### Exercise aim
From the first line to the last, restate the data exactly, leaving out the images.

Entries shown Start Marker

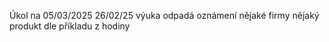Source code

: Úkol na 05/03/2025
26/02/25 výuka odpadá
oznámení nějaké firmy nějaký produkt dle příkladu z hodiny
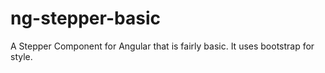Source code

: # ng-stepper-basic
A Stepper Component for Angular that is fairly basic. It uses bootstrap for style.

Entries shown End Marker

### Written response
Source code

: Úkol na 05/03/2025
26/02/25 výuka odpadá
oznámení nějaké firmy nějaký produkt dle příkladu z hodiny
Source code

: # ng-stepper-basic
A Stepper Component for Angular that is fairly basic. It uses bootstrap for style.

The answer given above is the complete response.